Laurent Binet seems to see his recently-published novel HHhH as an implicit critique, in the form of a novel, of Jonathan Littell’s The Kindly Ones. In an interview with Jonathan Derbyshire for the New Statesman, Binet said he was “disturbed” by The Kindly Ones, which was published in France in 2006, and in particular criticised Littell’s apparent aspiration to take us inside the minds of the perpetrators of the Holocaust. “When I read Jonathan Littell’s The Kindly Ones I don’t get any access to the consciousness of a Nazi,” he said. “I just have access to the mind of Jonathan Littell.” Binet says he was consciously taking a different approach to fictionalising the Nazi past. “I felt Littell was doing something I didn’t want to do”, he said. “His method was not mine.”
Binet’s novel is all about the difficulty of telling the story of the assassination by the Czech resistance of Reinhard Heydrich in Prague in May 1942. Whereas Littell’s story is told from the perspective of an SS officer who remembers in perfect detail his exploits on the eastern front, Binet writes from his own perspective – in other words, that of a young French writer struggling at the beginning of the 21st century to understand the Nazi past.
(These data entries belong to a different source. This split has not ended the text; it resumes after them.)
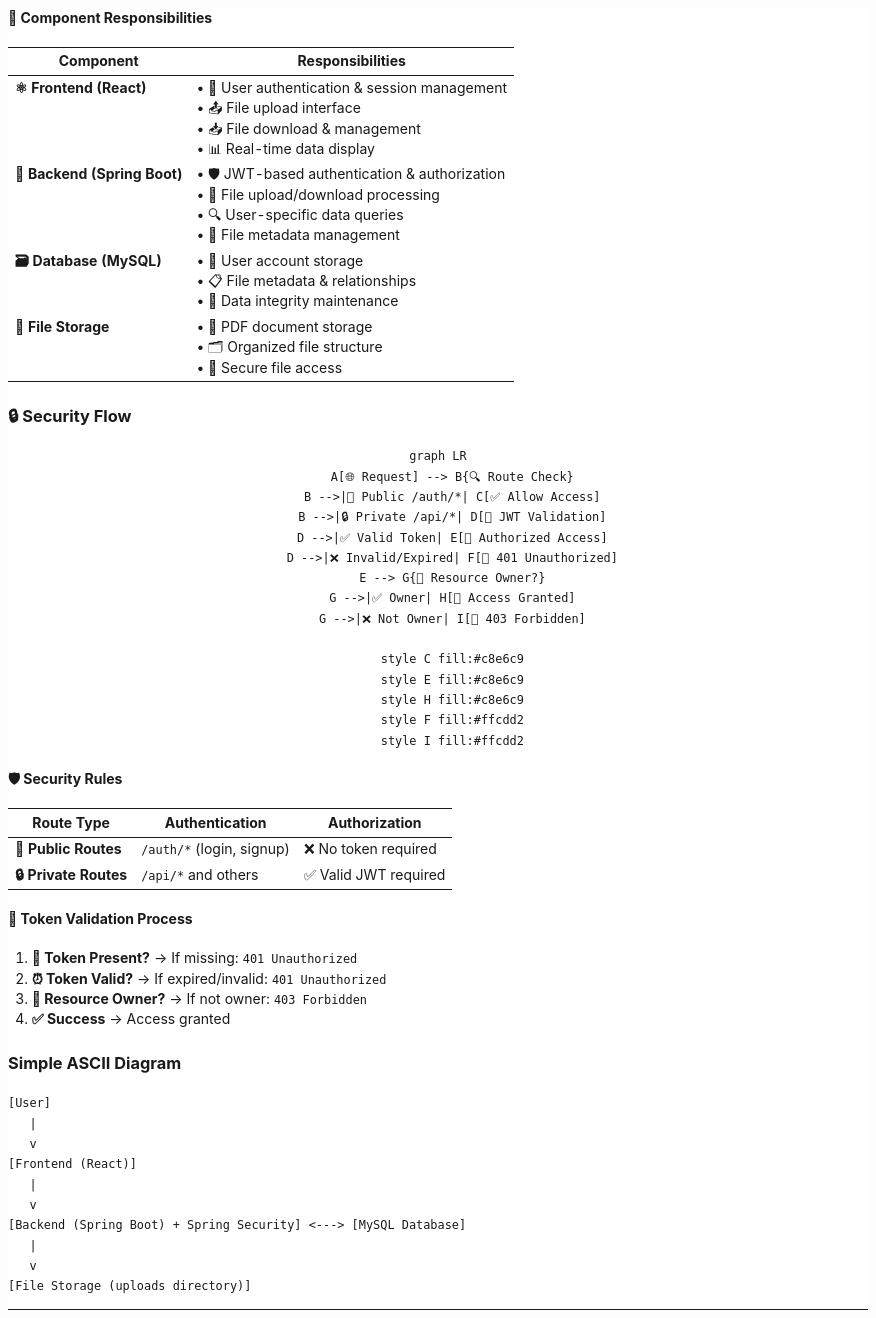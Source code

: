 #### 🎯 Component Responsibilities

| Component                    | Responsibilities                                                                                                                                          |
| ---------------------------- | --------------------------------------------------------------------------------------------------------------------------------------------------------- |
| **⚛️ Frontend (React)**      | • 🔐 User authentication & session management<br>• 📤 File upload interface<br>• 📥 File download & management<br>• 📊 Real-time data display             |
| **🌱 Backend (Spring Boot)** | • 🛡️ JWT-based authentication & authorization<br>• 📁 File upload/download processing<br>• 🔍 User-specific data queries<br>• 💾 File metadata management |
| **🗃️ Database (MySQL)**      | • 👥 User account storage<br>• 📋 File metadata & relationships<br>• 🔗 Data integrity maintenance                                                        |
| **📁 File Storage**          | • 📄 PDF document storage<br>• 🗂️ Organized file structure<br>• 💾 Secure file access                                                                     |

### 🔒 Security Flow

<div align="center">

```mermaid
graph LR
    A[🌐 Request] --> B{🔍 Route Check}
    B -->|📖 Public /auth/*| C[✅ Allow Access]
    B -->|🔒 Private /api/*| D[🎫 JWT Validation]
    D -->|✅ Valid Token| E[🔐 Authorized Access]
    D -->|❌ Invalid/Expired| F[🚫 401 Unauthorized]
    E --> G{👤 Resource Owner?}
    G -->|✅ Owner| H[📄 Access Granted]
    G -->|❌ Not Owner| I[🚫 403 Forbidden]

    style C fill:#c8e6c9
    style E fill:#c8e6c9
    style H fill:#c8e6c9
    style F fill:#ffcdd2
    style I fill:#ffcdd2
```

</div>

#### 🛡️ Security Rules

| Route Type            | Authentication            | Authorization         |
| --------------------- | ------------------------- | --------------------- |
| **📖 Public Routes**  | `/auth/*` (login, signup) | ❌ No token required  |
| **🔒 Private Routes** | `/api/*` and others       | ✅ Valid JWT required |

#### 🔐 Token Validation Process

1. **🎫 Token Present?** → If missing: `401 Unauthorized`
2. **⏰ Token Valid?** → If expired/invalid: `401 Unauthorized`
3. **👤 Resource Owner?** → If not owner: `403 Forbidden`
4. **✅ Success** → Access granted

### Simple ASCII Diagram

```
[User]
   |
   v
[Frontend (React)]
   |
   v
[Backend (Spring Boot) + Spring Security] <---> [MySQL Database]
   |
   v
[File Storage (uploads directory)]
```

---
Binet’s narrator agonises over how to tell the story. But although he frets about speculating beyond what he knows to be true, he speculates anyway; although he promises the reader he will avoid imagining dialogue he cannot know to be accurate, he goes ahead and imagines. He finds himself “banging my head against the wall of history” and “fighting a losing battle”.
Perhaps, however, Binet has misunderstood Littell’s novel. He – and a lot of critics – seem to take at face value the narrator Maximilian Aue’s promise at the beginning of the novel to tell the reader “how it happened”. They therefore see The Kindly Ones as a more or less successful realistic novel (Binet compares it to War and Peace). But is this not to make the old mistake of confusing the author and the narrator? As an SS Sturmbannführer (equivalent to a major) involved in the Final Solution, Aue surely has every reason to lie, evade and obfuscate. So, even though he was there, why should we assume Littell would want us to see him as a reliable source on the Holocaust?
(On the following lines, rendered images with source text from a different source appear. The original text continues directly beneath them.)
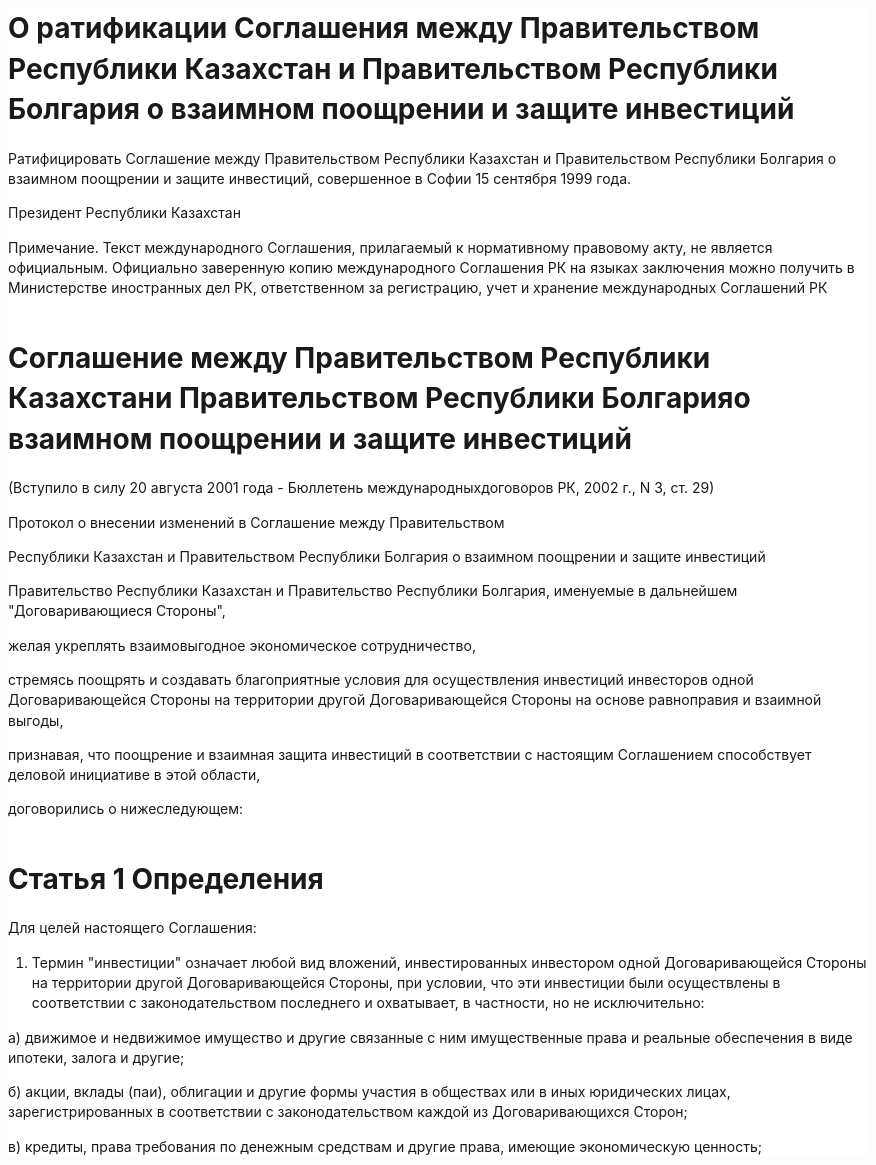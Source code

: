 # О ратификации Соглашения между Правительством Республики Казахстан и Правительством Республики Болгария о взаимном поощрении и защите инвестиций

Ратифицировать Соглашение между Правительством Республики Казахстан и Правительством Республики Болгария о взаимном поощрении и защите инвестиций, совершенное в Софии 15 сентября 1999 года.

Президент Республики Казахстан

Примечание. Текст международного Соглашения, прилагаемый к нормативному правовому акту, не является официальным. Официально заверенную копию международного Соглашения РК на языках заключения можно получить в Министерстве иностранных дел РК, ответственном за регистрацию, учет и хранение международных Соглашений РК

# Соглашение между Правительством Республики Казахстани Правительством Республики Болгарияо взаимном поощрении и защите инвестиций

(Вступило в силу 20 августа 2001 года - Бюллетень международныхдоговоров РК, 2002 г., N 3, ст. 29)

Протокол о внесении изменений в Соглашение между Правительством

Республики Казахстан и Правительством Республики Болгария о взаимном поощрении и защите инвестиций

Правительство Республики Казахстан и Правительство Республики Болгария, именуемые в дальнейшем "Договаривающиеся Стороны",

желая укреплять взаимовыгодное экономическое сотрудничество,

стремясь поощрять и создавать благоприятные условия для осуществления инвестиций инвесторов одной Договаривающейся Стороны на территории другой Договаривающейся Стороны на основе равноправия и взаимной выгоды,

признавая, что поощрение и взаимная защита инвестиций в соответствии с настоящим Соглашением способствует деловой инициативе в этой области,

договорились о нижеследующем:

# Статья 1 Определения

Для целей настоящего Соглашения:

1. Термин "инвестиции" означает любой вид вложений, инвестированных инвестором одной Договаривающейся Стороны на территории другой Договаривающейся Стороны, при условии, что эти инвестиции были осуществлены в соответствии с законодательством последнего и охватывает, в частности, но не исключительно:

а) движимое и недвижимое имущество и другие связанные с ним имущественные права и реальные обеспечения в виде ипотеки, залога и другие;

б) акции, вклады (паи), облигации и другие формы участия в обществах или в иных юридических лицах, зарегистрированных в соответствии с законодательством каждой из Договаривающихся Сторон;

в) кредиты, права требования по денежным средствам и другие права, имеющие экономическую ценность;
In fact, as I described in another blog post, Aue’s account is both anachronistic and full of gaps – for example about the murder of his mother. As the 900-page novel progresses, it becomes harder for the reader to believe anything he says. It seems to me therefore that Aue should actually be seen as an unreliable narrator. Aue’s postmodern tone, which Binet correctly identifies (his narrator describes The Kindly Ones as “Houellebecq does Nazism”), is surely a clue to the reader. By the end of the novel, when Aue bites Hitler’s nose in the Führerbunker, I even wondered whether perhaps he is a fantasist like Patrick Bateman in American Psycho.
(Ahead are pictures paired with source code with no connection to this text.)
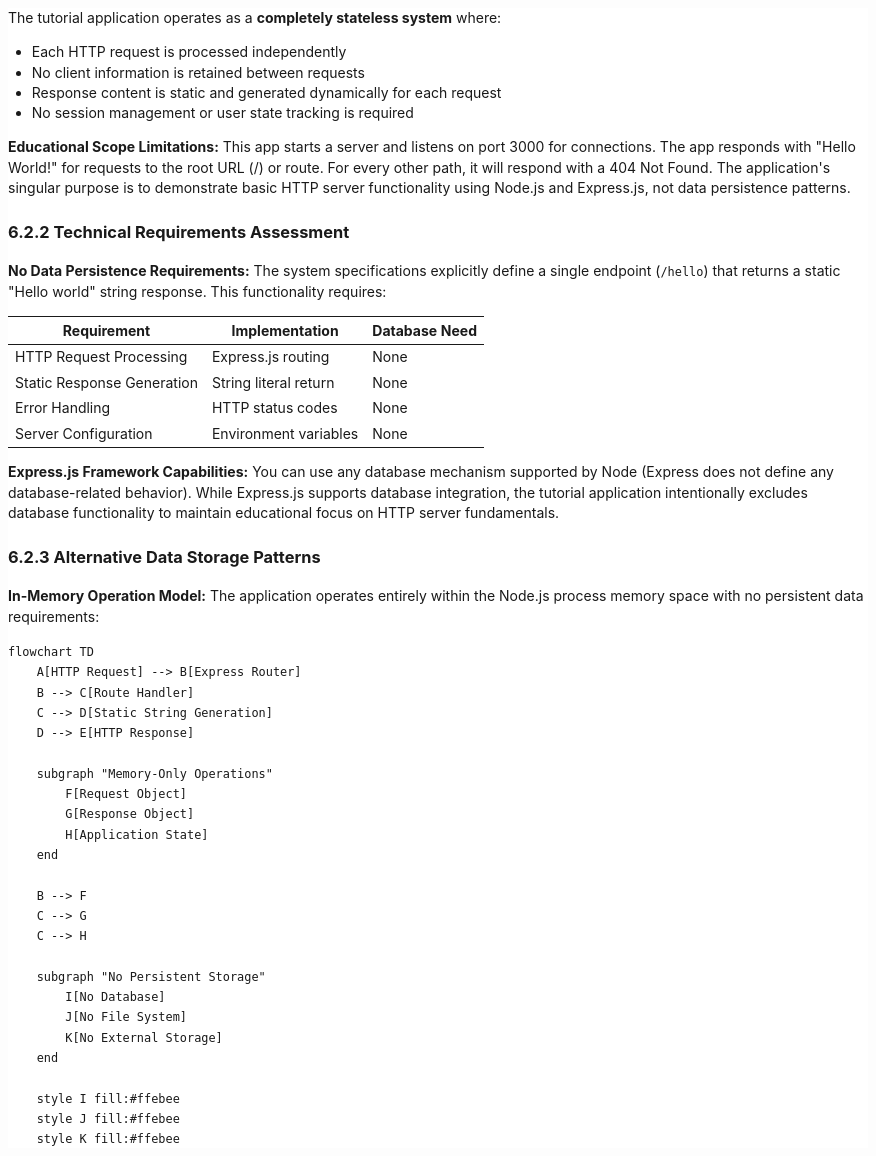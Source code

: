 The tutorial application operates as a **completely stateless system** where:
- Each HTTP request is processed independently
- No client information is retained between requests
- Response content is static and generated dynamically for each request
- No session management or user state tracking is required

**Educational Scope Limitations:**
This app starts a server and listens on port 3000 for connections. The app responds with "Hello World!" for requests to the root URL (/) or route. For every other path, it will respond with a 404 Not Found. The application's singular purpose is to demonstrate basic HTTP server functionality using Node.js and Express.js, not data persistence patterns.

### 6.2.2 Technical Requirements Assessment

**No Data Persistence Requirements:**
The system specifications explicitly define a single endpoint (`/hello`) that returns a static "Hello world" string response. This functionality requires:

| Requirement | Implementation | Database Need |
|-------------|---------------|---------------|
| HTTP Request Processing | Express.js routing | None |
| Static Response Generation | String literal return | None |
| Error Handling | HTTP status codes | None |
| Server Configuration | Environment variables | None |

**Express.js Framework Capabilities:**
You can use any database mechanism supported by Node (Express does not define any database-related behavior). While Express.js supports database integration, the tutorial application intentionally excludes database functionality to maintain educational focus on HTTP server fundamentals.

### 6.2.3 Alternative Data Storage Patterns

**In-Memory Operation Model:**
The application operates entirely within the Node.js process memory space with no persistent data requirements:

```mermaid
flowchart TD
    A[HTTP Request] --> B[Express Router]
    B --> C[Route Handler]
    C --> D[Static String Generation]
    D --> E[HTTP Response]
    
    subgraph "Memory-Only Operations"
        F[Request Object]
        G[Response Object]
        H[Application State]
    end
    
    B --> F
    C --> G
    C --> H
    
    subgraph "No Persistent Storage"
        I[No Database]
        J[No File System]
        K[No External Storage]
    end
    
    style I fill:#ffebee
    style J fill:#ffebee
    style K fill:#ffebee
```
Perhaps The Kindly Ones and HHhH are therefore not so different after all. James Lasdun contrasts Binet’s novel with Littell’s, which he says attempts to “feel its way into the inner psychological textures of Nazism”. But maybe, like HHhH, it actually illustrates how hard it is for us to do exactly this. The more we know about the Nazi past, the less we feel we understand it. In other words, although written from different perspectives, both The Kindly Ones and HHhH do the same thing: explore the impossibility, as the Nazi past recedes, of fictionalising and understanding “how it happened”.